On 1/14/20 5:56 PM, Steven R. Loomis via SG16 wrote:

El ene. 13, 2020, a las 5:46 p. m., Corentin Jabot <corentinjabot@gmail.com> escribió:



C++20 (which is on course to be approved next month) will provide a new feature in the name of std::format derived from the popular fmt library (https://fmt.dev/), itself heavily inspired and sharing the syntax of python's format function.

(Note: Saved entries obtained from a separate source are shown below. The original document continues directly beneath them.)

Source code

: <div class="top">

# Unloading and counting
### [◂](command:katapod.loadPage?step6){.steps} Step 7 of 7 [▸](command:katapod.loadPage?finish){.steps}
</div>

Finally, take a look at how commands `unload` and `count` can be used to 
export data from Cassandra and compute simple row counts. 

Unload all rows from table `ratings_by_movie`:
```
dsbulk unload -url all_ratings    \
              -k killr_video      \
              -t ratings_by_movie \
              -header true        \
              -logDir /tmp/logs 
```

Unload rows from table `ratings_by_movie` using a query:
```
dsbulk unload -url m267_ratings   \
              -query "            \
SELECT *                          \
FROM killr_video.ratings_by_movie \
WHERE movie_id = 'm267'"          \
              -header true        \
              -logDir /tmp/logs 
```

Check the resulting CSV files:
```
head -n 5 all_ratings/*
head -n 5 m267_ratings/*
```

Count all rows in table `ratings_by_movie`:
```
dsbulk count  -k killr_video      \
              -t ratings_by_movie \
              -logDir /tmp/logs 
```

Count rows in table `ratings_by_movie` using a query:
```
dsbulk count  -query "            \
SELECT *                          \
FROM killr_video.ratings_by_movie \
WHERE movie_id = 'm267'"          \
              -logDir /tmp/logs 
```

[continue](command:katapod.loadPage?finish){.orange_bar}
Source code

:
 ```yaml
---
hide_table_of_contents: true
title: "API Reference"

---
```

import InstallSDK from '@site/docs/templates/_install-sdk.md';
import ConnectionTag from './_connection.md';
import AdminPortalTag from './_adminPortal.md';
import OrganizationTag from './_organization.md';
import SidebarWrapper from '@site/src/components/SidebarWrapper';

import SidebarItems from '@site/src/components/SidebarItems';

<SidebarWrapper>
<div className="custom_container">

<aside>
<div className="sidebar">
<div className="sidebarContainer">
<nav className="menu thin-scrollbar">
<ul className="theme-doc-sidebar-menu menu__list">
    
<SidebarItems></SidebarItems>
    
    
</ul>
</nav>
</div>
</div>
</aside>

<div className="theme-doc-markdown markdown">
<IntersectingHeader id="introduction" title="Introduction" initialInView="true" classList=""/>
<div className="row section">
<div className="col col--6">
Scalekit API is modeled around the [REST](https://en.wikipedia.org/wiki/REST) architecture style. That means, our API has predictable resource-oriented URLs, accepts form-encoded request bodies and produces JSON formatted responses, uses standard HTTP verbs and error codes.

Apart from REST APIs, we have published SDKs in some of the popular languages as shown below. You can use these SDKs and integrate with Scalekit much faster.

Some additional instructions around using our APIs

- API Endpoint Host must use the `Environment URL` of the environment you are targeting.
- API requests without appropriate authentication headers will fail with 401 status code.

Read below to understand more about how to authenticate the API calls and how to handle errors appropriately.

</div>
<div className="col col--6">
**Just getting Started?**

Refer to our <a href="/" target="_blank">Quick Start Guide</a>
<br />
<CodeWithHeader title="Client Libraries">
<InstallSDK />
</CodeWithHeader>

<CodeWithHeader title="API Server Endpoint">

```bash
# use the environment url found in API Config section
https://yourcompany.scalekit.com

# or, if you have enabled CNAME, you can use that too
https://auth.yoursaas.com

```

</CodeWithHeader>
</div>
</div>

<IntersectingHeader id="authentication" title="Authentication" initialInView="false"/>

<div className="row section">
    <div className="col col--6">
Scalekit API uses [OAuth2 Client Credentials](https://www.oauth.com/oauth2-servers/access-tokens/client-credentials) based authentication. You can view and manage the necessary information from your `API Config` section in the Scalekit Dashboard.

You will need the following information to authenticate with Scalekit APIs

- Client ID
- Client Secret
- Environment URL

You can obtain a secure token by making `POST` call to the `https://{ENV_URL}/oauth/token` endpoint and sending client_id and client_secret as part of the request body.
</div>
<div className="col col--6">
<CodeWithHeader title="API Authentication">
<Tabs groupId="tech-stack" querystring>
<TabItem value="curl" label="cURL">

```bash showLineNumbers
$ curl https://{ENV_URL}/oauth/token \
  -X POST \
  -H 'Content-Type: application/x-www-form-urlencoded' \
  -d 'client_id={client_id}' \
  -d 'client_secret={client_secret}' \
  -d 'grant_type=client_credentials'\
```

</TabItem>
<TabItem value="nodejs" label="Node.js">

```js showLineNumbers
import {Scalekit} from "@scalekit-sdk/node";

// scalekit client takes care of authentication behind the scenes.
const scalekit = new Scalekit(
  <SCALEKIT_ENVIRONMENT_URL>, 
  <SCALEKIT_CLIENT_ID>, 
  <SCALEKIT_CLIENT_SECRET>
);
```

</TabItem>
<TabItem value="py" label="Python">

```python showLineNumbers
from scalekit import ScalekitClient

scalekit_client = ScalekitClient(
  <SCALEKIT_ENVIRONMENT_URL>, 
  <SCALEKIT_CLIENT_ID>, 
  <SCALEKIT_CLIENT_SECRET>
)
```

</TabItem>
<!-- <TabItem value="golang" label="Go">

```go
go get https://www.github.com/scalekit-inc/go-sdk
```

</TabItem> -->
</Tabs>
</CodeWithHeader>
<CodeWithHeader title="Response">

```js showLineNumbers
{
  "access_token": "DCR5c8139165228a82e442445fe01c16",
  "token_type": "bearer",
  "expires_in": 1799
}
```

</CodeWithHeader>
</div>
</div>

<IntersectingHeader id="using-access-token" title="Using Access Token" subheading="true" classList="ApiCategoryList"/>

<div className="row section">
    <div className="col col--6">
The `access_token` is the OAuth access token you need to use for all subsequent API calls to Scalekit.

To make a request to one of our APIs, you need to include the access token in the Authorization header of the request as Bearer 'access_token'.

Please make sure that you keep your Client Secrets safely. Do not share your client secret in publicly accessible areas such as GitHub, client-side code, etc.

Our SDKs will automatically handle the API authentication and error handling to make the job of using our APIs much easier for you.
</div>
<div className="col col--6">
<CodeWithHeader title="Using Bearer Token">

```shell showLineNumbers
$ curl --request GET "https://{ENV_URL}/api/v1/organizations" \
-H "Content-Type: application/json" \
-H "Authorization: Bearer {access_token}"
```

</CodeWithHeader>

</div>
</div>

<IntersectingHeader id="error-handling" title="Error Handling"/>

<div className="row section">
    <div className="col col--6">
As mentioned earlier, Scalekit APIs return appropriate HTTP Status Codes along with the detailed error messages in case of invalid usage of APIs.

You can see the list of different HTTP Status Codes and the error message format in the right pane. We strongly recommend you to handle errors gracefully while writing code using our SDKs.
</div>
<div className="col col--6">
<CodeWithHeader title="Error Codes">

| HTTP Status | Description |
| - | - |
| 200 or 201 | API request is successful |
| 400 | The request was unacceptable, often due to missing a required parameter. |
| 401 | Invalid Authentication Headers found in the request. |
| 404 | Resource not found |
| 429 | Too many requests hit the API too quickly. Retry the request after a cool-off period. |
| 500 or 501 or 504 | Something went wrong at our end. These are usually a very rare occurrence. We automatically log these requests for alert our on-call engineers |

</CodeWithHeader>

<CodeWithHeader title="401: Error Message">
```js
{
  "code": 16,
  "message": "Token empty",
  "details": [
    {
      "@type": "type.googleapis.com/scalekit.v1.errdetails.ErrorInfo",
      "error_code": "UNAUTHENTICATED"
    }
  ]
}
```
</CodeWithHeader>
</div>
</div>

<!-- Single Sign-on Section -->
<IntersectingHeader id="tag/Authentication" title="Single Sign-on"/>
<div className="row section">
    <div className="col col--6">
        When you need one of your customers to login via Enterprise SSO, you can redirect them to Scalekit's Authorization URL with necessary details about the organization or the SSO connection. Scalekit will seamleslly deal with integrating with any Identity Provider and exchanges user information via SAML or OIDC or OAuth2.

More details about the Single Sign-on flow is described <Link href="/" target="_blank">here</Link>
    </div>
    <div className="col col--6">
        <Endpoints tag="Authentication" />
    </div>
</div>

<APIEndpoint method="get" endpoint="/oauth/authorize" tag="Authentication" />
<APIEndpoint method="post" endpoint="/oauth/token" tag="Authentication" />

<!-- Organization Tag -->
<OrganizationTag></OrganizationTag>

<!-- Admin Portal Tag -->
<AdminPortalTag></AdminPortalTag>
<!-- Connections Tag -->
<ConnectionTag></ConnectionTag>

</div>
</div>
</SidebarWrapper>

std::format("Hello {}", "World") -> "Hello World";
std::format("{2} + {1} = {0}", 3, 1.0, 2) -> "1.0 + 2 = 3";

Of interest to Unicode and localization:
  • For now this function is mostly byte based, in that it is encoding agnostic.
  • However we made the interesting decision that padding is based on display width (which is fuzzily specified),  as we realized the primary use case for padding was the creation of console interface

display width is complex… Unicode’s East Asian Width is often used for character width, but there’s more to that (and see <https://www.unicode.org/reports/tr11/#Scope> … see for example https://github.com/nodejs/node/blob/b0a762157793b0d9143eaa7c270da91932f2a64f/src/node_i18n.cc#L729 in Node.js — going beyond wcwidth, etc which do not reflect many terminal emulators’ behavior.

Thank you for sharing this, Steven.

The std::format facility standardized for C++20 via P0645 and as expected to be modified as described in P1868 specifies display width in terms of a hard-coded set of Unicode code points.  See the wording section.  The set of code points and associated display widths were taken from Markus Kuhn's wcswidth() implementation.  We know that the current list of code points is incomplete.  For example, no code points are assigned a width of 0, and handling of outliers like U+FDFD {ARABIC LIGATURE BISMILLAH AR-RAHMAN AR-RAHEEM} is absent.

I'm not sufficiently educated to evaluate the relative merits of Markus Kuhn's implementation and the implementation in your Node.js link above.  If you have more information to share on the subject, it would be appreciated.

Wouldn't it be nice if Unicode were to offer an Extended-Grapheme-Cluster-width-in-monospace-font algorithm? :)

Tom.